To use TMVis, visit http://tmvis.cs.odu.edu/. Enter a URI and click "View TimeMap". A request is sent to the selected server (Internet Archive or Archive-It) and the TimeMap of the URI is fetched. The user is then presented with a histogram showing the distribution of mementos in the TimeMap over time. This histogram, shown below, is binned by month and year.

Histogram showing the distribution of mementos in the TimeMap. The user can zoom in on a portion of the histogram by clicking and dragging over it, or inputting a date range in the boxes below.

By clicking and dragging over the histogram, the user can select a date range in the TimeMap. Alternatively, a date range can be selected by using the input boxes below the histogram. When a date range is selected, a zoomed in version of the histogram appears below the original histogram, allowing you to see the differences in the number of mementos per month more easily. The number of mementos in the selected date range is displayed. This number affects how long it will take to calculate unique mementos. Since this process can take several minutes, a maximum of 1000 mementos will be analyzed from the selected date range of mementos. When the user clicks Calculate Unique, the process of selecting the most unique mementos begins. If the selected date range contains more than 1000 mementos, we first run the following algorithm to extract a sample of 1000 mementos.

Algorithm to determine which mementos to analyze.

The TimeMap is first filtered based on the selected date range. Then, the TimeMap is split into 250 equal partitions. For example, if the TimeMap contains 2000 mementos, each partition will contain 8 mementos. From each partition, up to 4 mementos will be chosen. The algorithm always chooses the earliest memento in the TimeMap. Each time a memento is chosen, a counter denoting the number of mementos left that can be selected from the partition is decremented. The datetime of the first memento is then compared to the datetime of the second memento. If the time between the mementos is less than 3 days, the second memento will be skipped. The first memento is compared to each consecutive memento until the distance between datetimes is at least 3 days. As shown in the diagram above, this occurs when the first memento is compared to the sixth memento. If the end of the partition is reached before the counter is 0, then from the next partition, 4 mementos plus the leftover mementos from the counter can be chosen. Only two mementos were selected from the first partition in the diagram, so 6 mementos can be selected from the second partition. This process continues until the end of the TimeMap is reached. The figure below shows the histogram of the TimeMap of moma.org compared to the mementos chosen to be analyzed by the algorithm. We chose 3 days between mementos. This value can be adjusted or a different sampling method can be employed in the future.

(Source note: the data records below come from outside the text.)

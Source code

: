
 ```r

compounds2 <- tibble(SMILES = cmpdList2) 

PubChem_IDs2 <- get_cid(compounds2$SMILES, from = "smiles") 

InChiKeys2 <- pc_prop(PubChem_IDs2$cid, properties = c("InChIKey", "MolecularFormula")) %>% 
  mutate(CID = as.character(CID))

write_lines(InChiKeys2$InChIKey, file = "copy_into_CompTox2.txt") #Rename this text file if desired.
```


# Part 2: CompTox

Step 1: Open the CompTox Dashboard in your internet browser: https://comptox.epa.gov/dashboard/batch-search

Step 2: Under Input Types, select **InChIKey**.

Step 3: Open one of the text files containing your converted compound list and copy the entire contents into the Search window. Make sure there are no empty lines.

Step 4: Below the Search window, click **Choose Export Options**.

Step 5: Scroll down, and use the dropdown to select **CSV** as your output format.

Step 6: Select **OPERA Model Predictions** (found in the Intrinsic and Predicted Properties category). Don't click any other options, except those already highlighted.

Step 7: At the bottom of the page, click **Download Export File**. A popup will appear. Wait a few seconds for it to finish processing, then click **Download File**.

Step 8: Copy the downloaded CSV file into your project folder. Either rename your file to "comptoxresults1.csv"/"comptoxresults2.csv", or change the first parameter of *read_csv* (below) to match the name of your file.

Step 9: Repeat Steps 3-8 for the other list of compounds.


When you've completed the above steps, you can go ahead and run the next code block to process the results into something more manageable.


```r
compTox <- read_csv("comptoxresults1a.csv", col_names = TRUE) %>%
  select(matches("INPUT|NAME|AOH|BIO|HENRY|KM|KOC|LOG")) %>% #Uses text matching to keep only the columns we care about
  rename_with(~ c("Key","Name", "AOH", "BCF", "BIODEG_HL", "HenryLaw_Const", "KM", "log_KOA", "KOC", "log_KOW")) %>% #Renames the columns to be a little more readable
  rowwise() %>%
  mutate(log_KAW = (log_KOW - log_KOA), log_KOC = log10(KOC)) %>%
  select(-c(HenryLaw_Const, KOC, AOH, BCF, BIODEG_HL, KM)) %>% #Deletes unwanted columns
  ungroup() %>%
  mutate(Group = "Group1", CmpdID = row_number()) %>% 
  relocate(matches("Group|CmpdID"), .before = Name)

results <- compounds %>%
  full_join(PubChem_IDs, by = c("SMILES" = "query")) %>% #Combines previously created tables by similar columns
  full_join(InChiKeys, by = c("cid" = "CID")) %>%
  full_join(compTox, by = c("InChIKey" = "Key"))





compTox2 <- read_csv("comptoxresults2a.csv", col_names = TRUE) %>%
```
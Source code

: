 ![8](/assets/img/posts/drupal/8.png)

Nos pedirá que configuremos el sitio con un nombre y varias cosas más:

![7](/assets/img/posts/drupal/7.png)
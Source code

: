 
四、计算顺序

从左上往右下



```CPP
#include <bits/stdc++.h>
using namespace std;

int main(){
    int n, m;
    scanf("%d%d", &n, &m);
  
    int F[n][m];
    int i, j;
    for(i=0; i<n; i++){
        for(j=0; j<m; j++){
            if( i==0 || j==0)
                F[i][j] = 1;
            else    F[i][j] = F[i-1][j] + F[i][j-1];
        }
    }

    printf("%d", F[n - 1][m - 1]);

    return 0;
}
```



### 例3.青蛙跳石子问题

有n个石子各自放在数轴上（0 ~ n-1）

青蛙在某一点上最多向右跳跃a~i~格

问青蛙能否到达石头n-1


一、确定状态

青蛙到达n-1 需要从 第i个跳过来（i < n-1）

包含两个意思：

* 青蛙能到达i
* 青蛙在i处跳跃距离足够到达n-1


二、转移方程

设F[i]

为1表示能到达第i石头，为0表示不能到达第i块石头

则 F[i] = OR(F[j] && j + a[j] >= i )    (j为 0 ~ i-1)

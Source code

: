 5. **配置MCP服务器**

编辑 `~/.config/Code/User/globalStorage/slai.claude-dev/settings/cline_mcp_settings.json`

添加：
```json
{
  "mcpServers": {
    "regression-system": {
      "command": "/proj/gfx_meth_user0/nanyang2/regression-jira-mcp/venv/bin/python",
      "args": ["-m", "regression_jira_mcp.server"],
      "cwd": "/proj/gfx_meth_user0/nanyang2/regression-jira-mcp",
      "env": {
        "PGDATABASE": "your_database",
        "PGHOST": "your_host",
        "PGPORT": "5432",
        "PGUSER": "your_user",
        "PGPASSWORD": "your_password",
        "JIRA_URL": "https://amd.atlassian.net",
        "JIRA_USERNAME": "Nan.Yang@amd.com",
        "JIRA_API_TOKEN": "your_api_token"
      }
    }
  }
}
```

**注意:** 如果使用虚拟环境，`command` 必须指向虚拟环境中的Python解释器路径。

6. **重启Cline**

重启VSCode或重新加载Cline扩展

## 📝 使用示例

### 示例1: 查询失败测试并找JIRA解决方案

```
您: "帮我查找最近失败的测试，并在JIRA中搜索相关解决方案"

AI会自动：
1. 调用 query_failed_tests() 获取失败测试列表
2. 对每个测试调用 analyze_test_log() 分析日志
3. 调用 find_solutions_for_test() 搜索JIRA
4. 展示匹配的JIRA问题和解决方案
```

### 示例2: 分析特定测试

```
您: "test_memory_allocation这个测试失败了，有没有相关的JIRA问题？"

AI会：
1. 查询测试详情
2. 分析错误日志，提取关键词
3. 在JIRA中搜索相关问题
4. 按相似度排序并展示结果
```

Histograms for the full TimeMap of moma.org and the TimeMap after selecting up to 1000 mementos to analyze with the algorithm.

Next, the unique mementos are calculated from this sample of up to 1000. The first step in the unique memento calculating process is to calculate the SimHash for each memento. These will be compared to filter the mementos using different Hamming distance thresholds. The filtering process begins by selecting the first memento in the TimeMap to be included in the summarization. This memento will act as a baseline to compare with subsequent mementos.

Unique memento calculation process.

The diagram above shows the unique memento calculation process. In the diagram, the Hamming distance threshold is denoted as HDT. Each memento is denoted by M1, M2, ... Mn. The first memento, M1, is compared to each consecutive memento until the Hamming distance is greater than or equal to the threshold. In the diagram, this occurs when M1 is compared to M3.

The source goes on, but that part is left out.